◆ **WORK ORDER**
Copy each line of the following material that has the string "broker".

BEGIN DATA

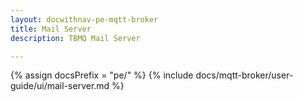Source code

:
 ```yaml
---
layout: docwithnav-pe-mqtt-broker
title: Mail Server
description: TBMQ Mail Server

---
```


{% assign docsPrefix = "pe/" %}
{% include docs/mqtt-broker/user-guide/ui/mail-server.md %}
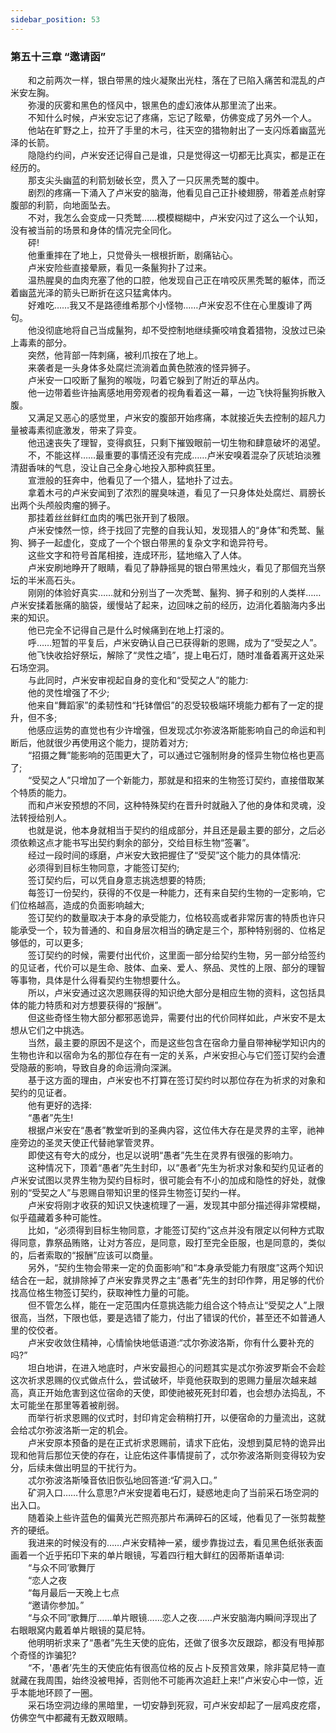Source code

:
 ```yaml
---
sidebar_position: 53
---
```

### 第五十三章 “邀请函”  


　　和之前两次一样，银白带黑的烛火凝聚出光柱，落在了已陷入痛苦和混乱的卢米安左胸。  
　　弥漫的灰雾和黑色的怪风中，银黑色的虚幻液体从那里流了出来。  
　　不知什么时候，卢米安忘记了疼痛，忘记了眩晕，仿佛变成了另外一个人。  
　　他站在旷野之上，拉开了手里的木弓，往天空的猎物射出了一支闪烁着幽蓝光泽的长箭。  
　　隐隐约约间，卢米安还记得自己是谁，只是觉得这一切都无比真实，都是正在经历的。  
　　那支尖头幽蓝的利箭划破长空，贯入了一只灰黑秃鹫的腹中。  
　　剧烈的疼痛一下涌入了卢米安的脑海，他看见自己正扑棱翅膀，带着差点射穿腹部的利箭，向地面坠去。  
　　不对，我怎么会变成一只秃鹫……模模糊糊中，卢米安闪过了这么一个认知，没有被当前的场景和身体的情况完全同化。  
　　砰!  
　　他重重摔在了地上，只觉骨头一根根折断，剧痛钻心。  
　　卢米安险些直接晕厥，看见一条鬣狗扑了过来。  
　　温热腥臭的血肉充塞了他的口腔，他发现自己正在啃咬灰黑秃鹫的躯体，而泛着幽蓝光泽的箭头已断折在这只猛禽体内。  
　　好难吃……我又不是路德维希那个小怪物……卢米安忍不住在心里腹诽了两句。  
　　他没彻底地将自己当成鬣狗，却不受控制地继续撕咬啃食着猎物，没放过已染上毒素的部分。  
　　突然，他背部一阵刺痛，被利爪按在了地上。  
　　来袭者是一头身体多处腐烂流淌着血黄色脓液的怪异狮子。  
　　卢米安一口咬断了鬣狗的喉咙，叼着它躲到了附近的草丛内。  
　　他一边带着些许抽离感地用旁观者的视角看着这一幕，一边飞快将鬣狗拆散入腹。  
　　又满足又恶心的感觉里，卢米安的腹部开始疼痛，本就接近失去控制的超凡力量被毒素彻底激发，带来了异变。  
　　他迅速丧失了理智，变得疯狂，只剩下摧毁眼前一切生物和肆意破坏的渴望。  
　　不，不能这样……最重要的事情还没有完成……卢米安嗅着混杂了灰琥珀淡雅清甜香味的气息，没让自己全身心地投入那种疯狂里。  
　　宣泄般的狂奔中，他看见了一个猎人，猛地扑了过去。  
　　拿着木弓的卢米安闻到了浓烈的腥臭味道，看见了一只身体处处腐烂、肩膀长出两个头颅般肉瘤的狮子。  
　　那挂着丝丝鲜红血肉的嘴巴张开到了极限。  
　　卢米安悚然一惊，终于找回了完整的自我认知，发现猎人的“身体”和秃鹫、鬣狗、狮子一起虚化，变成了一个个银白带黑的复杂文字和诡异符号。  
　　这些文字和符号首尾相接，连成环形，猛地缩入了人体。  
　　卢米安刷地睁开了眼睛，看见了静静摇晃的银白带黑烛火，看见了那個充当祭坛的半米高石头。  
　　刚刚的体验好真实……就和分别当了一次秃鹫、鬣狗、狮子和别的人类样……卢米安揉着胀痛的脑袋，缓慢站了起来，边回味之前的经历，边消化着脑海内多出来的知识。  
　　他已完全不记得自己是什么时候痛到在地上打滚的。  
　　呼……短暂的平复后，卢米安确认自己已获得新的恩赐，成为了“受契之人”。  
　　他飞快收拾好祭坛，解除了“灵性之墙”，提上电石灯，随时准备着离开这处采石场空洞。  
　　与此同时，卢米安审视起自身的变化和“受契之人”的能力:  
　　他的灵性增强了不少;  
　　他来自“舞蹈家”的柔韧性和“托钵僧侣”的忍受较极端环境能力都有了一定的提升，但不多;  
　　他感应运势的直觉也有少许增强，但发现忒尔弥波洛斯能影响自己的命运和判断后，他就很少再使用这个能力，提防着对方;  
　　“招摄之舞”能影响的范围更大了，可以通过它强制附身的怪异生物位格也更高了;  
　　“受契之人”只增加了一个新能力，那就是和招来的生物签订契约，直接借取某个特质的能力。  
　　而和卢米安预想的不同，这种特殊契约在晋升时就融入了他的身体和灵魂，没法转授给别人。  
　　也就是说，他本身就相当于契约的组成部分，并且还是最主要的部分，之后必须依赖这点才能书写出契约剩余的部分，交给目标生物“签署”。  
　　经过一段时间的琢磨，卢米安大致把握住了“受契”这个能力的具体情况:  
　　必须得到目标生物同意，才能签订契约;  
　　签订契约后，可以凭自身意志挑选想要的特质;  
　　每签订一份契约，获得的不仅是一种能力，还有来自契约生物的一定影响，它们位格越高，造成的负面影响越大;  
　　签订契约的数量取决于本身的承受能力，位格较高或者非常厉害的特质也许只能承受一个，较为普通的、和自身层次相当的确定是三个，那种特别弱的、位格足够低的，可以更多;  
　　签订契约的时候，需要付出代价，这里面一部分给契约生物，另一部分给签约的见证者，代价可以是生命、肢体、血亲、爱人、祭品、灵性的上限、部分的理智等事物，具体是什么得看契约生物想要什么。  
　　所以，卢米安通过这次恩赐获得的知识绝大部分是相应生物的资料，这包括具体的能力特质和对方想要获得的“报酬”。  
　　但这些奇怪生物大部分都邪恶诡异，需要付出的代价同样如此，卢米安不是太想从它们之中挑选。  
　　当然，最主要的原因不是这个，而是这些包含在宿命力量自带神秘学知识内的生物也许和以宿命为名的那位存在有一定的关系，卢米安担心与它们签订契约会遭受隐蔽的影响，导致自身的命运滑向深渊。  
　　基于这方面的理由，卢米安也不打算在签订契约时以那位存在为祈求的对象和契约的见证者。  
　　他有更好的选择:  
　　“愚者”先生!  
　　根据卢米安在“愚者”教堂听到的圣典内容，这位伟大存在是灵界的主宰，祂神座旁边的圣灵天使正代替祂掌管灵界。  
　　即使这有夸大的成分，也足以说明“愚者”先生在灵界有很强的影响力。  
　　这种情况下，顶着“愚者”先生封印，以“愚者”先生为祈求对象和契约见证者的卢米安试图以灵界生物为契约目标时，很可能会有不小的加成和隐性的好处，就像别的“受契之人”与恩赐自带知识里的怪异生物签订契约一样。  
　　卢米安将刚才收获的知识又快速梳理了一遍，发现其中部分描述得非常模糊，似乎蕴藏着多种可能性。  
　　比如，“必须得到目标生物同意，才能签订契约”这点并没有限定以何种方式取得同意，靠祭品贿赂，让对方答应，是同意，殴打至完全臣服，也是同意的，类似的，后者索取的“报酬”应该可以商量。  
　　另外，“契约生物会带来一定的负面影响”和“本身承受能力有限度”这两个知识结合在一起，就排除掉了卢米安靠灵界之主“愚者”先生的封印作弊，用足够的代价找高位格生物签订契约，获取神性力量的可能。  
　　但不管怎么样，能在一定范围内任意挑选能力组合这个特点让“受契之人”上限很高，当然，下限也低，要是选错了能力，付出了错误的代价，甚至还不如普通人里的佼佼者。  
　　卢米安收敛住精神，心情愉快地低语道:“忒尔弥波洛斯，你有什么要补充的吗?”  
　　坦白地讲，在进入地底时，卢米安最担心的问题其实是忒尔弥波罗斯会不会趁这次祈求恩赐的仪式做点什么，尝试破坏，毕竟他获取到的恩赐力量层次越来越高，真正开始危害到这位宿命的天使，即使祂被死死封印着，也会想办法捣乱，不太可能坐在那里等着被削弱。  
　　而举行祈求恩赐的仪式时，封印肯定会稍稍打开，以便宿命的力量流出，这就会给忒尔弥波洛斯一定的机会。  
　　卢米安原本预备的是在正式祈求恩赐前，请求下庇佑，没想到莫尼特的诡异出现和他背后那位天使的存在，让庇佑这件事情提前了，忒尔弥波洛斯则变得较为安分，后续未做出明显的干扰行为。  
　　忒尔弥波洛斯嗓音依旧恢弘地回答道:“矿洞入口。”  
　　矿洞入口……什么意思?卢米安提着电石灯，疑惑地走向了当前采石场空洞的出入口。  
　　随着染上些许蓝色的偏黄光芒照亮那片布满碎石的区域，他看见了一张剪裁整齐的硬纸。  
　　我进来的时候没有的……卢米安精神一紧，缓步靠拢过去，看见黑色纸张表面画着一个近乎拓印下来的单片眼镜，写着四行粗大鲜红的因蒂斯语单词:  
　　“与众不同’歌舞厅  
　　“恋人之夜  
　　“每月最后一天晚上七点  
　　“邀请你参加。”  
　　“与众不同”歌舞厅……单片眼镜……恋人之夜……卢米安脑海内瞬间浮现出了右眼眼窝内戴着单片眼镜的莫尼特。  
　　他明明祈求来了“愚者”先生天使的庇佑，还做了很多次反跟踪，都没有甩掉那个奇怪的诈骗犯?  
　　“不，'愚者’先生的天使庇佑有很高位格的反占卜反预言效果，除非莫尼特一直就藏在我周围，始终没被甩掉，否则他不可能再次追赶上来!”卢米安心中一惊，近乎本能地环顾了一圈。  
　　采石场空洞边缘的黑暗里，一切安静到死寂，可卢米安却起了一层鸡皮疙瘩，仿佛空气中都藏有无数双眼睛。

END DATA
BEGIN DATA

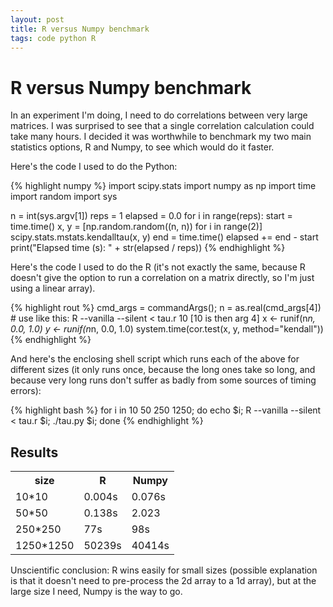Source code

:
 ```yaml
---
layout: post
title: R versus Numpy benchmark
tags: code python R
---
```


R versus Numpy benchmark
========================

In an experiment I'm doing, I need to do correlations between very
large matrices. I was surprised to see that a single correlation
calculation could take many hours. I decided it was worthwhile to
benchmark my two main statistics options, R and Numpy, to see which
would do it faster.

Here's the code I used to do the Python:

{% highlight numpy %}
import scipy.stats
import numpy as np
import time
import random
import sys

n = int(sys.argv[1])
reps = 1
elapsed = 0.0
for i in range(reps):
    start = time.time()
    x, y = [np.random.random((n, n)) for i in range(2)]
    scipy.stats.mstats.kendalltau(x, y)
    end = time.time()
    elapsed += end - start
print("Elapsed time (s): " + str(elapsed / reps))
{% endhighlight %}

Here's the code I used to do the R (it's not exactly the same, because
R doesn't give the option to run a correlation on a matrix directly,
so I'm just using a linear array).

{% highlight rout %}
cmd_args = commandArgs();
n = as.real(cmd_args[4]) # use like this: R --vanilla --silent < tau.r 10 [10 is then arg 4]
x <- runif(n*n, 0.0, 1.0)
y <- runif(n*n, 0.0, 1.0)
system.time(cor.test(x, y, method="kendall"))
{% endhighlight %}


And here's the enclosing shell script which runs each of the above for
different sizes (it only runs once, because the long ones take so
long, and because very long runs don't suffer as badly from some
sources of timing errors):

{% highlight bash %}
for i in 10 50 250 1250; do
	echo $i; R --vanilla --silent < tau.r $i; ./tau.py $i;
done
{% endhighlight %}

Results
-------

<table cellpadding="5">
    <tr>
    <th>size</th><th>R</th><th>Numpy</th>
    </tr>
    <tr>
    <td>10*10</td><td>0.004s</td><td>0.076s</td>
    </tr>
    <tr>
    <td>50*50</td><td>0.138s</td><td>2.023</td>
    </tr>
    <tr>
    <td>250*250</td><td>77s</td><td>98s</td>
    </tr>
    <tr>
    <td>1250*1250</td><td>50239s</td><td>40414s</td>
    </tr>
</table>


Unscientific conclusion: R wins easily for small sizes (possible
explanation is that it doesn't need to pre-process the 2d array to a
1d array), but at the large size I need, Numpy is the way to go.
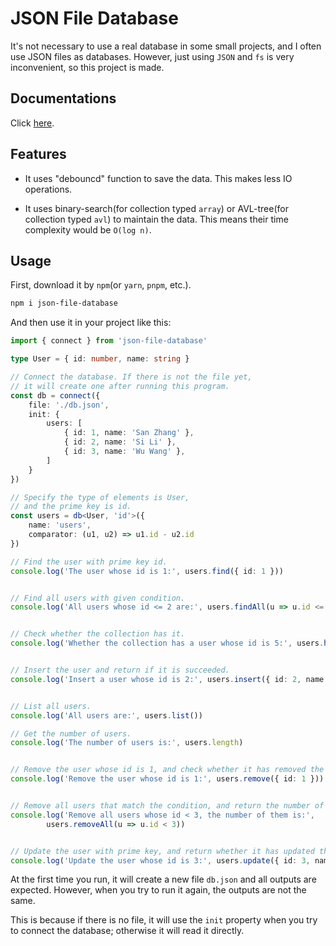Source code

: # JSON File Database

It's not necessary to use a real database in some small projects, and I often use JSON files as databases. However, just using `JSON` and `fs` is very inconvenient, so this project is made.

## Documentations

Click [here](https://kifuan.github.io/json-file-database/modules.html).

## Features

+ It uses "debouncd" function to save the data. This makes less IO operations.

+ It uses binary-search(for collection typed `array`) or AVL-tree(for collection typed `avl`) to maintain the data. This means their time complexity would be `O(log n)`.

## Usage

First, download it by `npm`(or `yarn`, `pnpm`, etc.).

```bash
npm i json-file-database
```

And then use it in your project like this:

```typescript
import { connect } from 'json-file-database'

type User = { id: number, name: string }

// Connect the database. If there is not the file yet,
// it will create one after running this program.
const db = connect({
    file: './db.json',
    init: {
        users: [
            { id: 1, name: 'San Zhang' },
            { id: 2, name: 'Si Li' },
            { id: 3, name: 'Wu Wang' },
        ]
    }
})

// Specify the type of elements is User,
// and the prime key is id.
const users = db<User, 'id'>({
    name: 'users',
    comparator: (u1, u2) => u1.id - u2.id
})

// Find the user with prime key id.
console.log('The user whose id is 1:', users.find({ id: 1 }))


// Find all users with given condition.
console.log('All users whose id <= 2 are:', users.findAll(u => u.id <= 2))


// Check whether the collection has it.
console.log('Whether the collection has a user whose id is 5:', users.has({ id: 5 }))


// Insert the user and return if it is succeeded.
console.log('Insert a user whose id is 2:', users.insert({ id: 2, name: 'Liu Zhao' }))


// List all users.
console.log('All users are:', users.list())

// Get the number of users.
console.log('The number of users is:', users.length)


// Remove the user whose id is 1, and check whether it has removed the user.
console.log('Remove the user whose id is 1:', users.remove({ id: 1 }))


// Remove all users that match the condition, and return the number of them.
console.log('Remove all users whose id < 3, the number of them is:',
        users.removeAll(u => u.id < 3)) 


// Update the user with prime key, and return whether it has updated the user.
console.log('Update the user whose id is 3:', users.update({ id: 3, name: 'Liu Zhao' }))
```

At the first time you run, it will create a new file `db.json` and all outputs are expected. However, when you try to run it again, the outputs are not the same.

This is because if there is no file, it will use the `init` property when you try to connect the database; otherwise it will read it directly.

END DATA
BEGIN DATA

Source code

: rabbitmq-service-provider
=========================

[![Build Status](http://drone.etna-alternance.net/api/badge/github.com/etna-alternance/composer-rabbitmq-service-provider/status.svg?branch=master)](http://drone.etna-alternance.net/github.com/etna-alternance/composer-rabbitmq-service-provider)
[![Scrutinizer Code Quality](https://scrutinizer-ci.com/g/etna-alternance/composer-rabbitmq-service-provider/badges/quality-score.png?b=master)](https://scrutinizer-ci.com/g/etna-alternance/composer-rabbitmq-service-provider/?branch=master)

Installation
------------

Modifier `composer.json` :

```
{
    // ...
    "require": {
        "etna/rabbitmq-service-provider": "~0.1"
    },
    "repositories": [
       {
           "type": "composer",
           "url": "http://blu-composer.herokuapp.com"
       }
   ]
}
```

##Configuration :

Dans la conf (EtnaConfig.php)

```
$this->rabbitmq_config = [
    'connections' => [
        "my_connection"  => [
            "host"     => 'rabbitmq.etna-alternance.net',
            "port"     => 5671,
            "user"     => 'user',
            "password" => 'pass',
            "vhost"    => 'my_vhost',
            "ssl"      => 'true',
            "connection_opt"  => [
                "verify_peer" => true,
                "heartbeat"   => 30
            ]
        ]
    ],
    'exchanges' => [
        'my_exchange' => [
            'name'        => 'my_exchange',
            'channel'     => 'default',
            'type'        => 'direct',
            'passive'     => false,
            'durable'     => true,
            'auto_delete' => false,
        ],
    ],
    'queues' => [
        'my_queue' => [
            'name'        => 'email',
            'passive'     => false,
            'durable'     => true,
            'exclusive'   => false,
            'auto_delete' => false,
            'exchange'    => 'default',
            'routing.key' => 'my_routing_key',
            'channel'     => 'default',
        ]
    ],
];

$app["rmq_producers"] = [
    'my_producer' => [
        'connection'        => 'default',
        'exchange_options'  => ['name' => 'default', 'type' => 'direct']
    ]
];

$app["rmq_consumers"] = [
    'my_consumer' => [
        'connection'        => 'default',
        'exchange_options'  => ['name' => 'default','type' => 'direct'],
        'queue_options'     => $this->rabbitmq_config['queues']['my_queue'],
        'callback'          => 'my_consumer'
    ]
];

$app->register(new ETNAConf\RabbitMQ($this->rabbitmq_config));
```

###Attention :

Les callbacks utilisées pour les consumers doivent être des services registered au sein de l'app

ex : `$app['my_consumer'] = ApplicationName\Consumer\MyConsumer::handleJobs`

END DATA

◆ **RESPONSE AREA**
layout: docwithnav-pe-mqtt-broker
{% include docs/mqtt-broker/user-guide/ui/mail-server.md %}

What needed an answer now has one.